Josh may also rightly point out that having all that IO coming from singular storage systems ultimately becomes a bottleneck on its own, but I disagree to a point. First, let’s start by acknowledging that HCI can probably deliver better throughput overall, if there is storage in the host nodes. Essentially, in this case, Nutaix has the potential to deliver throughput that SAN / NAS can’t, or at least not without each host having massive uplinks. The reason I’m going to put that aside as a non-issue, is most SAN’s are FAST now a day, and 10G is on the map to be replaced by 25Gb or even 100Gb. It’s also worth noting that my experience has been that other than SQL, most of my VM’s don’t drive a ton of throughput. Sure, backup’s might, but I never see my SANs stressed to a point where I wish my storage was local. So, for me the case of the SAN bottleneck is a theoretical issue, not a reality. What is a reality though, is that I now reap the benefits of having fewer larger SANs delivering my data. Like virtualization which served the purpose of piling lots of underutilized servers on a single host to better utilize resource, I find that SAN solves a similar problem for storage. With SAN we get to pile 100’s of VM’s that might only require 50 IOPS on a busy day, on to a few larger shared systems. To me, this is a better TCO than having all my storage in a host or even in a scaled-out storage system. This is also completely ignoring the port costs associated with scale out storage designs.
My next big concern with Nutanix design is having truly discrete fault zones. The Nutanix software its self is ultimately a singular fault zone. All it takes is a bad bug. A condition that a developer didn’t consider having the potential to wreak havoc on your entire cluster. TMK, Nutanix clusters have to own all the storage they access. It’s not that they don’t have fault zones. In fact, I love the concept of per host / rack fault zones. But a Nutanix cluster itself is still a singular fault zone. When I utilize SAN + compute. I now have a true fault zone per SAN. More so, each compute cluster can have access to each SAN, thus allowing me to have multiple SAN fault zones AND multiple compute fault zones. Nutanix is effectively forced into each cluster being a singular fault zone. While this is probably fine for really large customers, this is cost inefficient for those of us with much less resources, but still concerned about resiliency.

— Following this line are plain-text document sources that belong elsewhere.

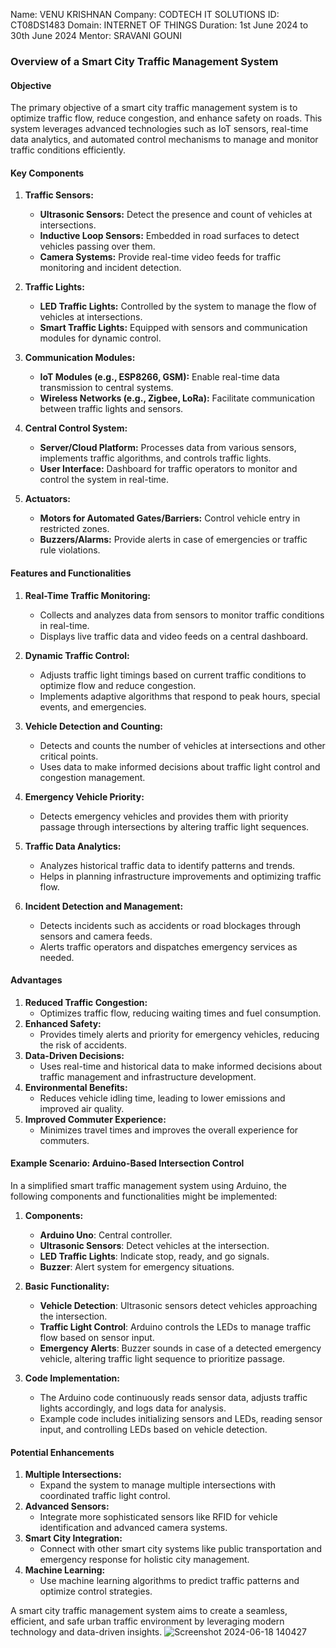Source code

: Name: VENU KRISHNAN
Company: CODTECH IT SOLUTIONS 
ID: CT08DS1483 
Domain: INTERNET OF THINGS
Duration: 1st June 2024 to 30th June 2024 
Mentor: SRAVANI GOUNI
### Overview of a Smart City Traffic Management System

#### Objective
The primary objective of a smart city traffic management system is to optimize traffic flow, reduce congestion, and enhance safety on roads. This system leverages advanced technologies such as IoT sensors, real-time data analytics, and automated control mechanisms to manage and monitor traffic conditions efficiently.

#### Key Components
1. **Traffic Sensors:**
   - **Ultrasonic Sensors:** Detect the presence and count of vehicles at intersections.
   - **Inductive Loop Sensors:** Embedded in road surfaces to detect vehicles passing over them.
   - **Camera Systems:** Provide real-time video feeds for traffic monitoring and incident detection.

2. **Traffic Lights:**
   - **LED Traffic Lights:** Controlled by the system to manage the flow of vehicles at intersections.
   - **Smart Traffic Lights:** Equipped with sensors and communication modules for dynamic control.

3. **Communication Modules:**
   - **IoT Modules (e.g., ESP8266, GSM):** Enable real-time data transmission to central systems.
   - **Wireless Networks (e.g., Zigbee, LoRa):** Facilitate communication between traffic lights and sensors.

4. **Central Control System:**
   - **Server/Cloud Platform:** Processes data from various sensors, implements traffic algorithms, and controls traffic lights.
   - **User Interface:** Dashboard for traffic operators to monitor and control the system in real-time.

5. **Actuators:**
   - **Motors for Automated Gates/Barriers:** Control vehicle entry in restricted zones.
   - **Buzzers/Alarms:** Provide alerts in case of emergencies or traffic rule violations.

#### Features and Functionalities
1. **Real-Time Traffic Monitoring:**
   - Collects and analyzes data from sensors to monitor traffic conditions in real-time.
   - Displays live traffic data and video feeds on a central dashboard.

2. **Dynamic Traffic Control:**
   - Adjusts traffic light timings based on current traffic conditions to optimize flow and reduce congestion.
   - Implements adaptive algorithms that respond to peak hours, special events, and emergencies.

3. **Vehicle Detection and Counting:**
   - Detects and counts the number of vehicles at intersections and other critical points.
   - Uses data to make informed decisions about traffic light control and congestion management.

4. **Emergency Vehicle Priority:**
   - Detects emergency vehicles and provides them with priority passage through intersections by altering traffic light sequences.

5. **Traffic Data Analytics:**
   - Analyzes historical traffic data to identify patterns and trends.
   - Helps in planning infrastructure improvements and optimizing traffic flow.

6. **Incident Detection and Management:**
   - Detects incidents such as accidents or road blockages through sensors and camera feeds.
   - Alerts traffic operators and dispatches emergency services as needed.

#### Advantages
1. **Reduced Traffic Congestion:**
   - Optimizes traffic flow, reducing waiting times and fuel consumption.
2. **Enhanced Safety:**
   - Provides timely alerts and priority for emergency vehicles, reducing the risk of accidents.
3. **Data-Driven Decisions:**
   - Uses real-time and historical data to make informed decisions about traffic management and infrastructure development.
4. **Environmental Benefits:**
   - Reduces vehicle idling time, leading to lower emissions and improved air quality.
5. **Improved Commuter Experience:**
   - Minimizes travel times and improves the overall experience for commuters.

#### Example Scenario: Arduino-Based Intersection Control
In a simplified smart traffic management system using Arduino, the following components and functionalities might be implemented:

1. **Components:**
   - **Arduino Uno**: Central controller.
   - **Ultrasonic Sensors**: Detect vehicles at the intersection.
   - **LED Traffic Lights**: Indicate stop, ready, and go signals.
   - **Buzzer**: Alert system for emergency situations.

2. **Basic Functionality:**
   - **Vehicle Detection**: Ultrasonic sensors detect vehicles approaching the intersection.
   - **Traffic Light Control**: Arduino controls the LEDs to manage traffic flow based on sensor input.
   - **Emergency Alerts**: Buzzer sounds in case of a detected emergency vehicle, altering traffic light sequence to prioritize passage.

3. **Code Implementation:**
   - The Arduino code continuously reads sensor data, adjusts traffic lights accordingly, and logs data for analysis.
   - Example code includes initializing sensors and LEDs, reading sensor input, and controlling LEDs based on vehicle detection.

#### Potential Enhancements
1. **Multiple Intersections:**
   - Expand the system to manage multiple intersections with coordinated traffic light control.
2. **Advanced Sensors:**
   - Integrate more sophisticated sensors like RFID for vehicle identification and advanced camera systems.
3. **Smart City Integration:**
   - Connect with other smart city systems like public transportation and emergency response for holistic city management.
4. **Machine Learning:**
   - Use machine learning algorithms to predict traffic patterns and optimize control strategies.

A smart city traffic management system aims to create a seamless, efficient, and safe urban traffic environment by leveraging modern technology and data-driven insights.
![Screenshot 2024-06-18 140427](https://github.com/venukrishnan7/CODTECH-Task2/assets/166130280/07215cfc-3706-4000-b9e4-5e46eac26386)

Now Josh may point out that it’s unlikely that a SW bug will cause a massive outage, and I would suspect based on statistics, he’s probably right. Still, we’ve all heard about the HPe 3Par issue in Australia, I also seem to recall an EMC Symetrics issue in Virginia, and I too have experienced software issues in Equallogic and DotHill that have taken down storage. My point is if you are truly paranoid about resiliency and fault zone, the best way to mitigate that is by separating as many dependencies as possible. HCI is not immune to SW bugs, in fact, one could argue there’s a higher likely hood given the increased integration.
There are other concerns I have with HCI, but these are the two I wanted to point out. Knowing the rebuttals, I’ve seen from Josh in the past, I suspect he’ll tear me to shreds, but I’m cool with that. I have no problem being wrong. Ultimately, I love technology, and love chatting about it. We’re here to solve business challenges, so if Josh can sway me, I’m all for it.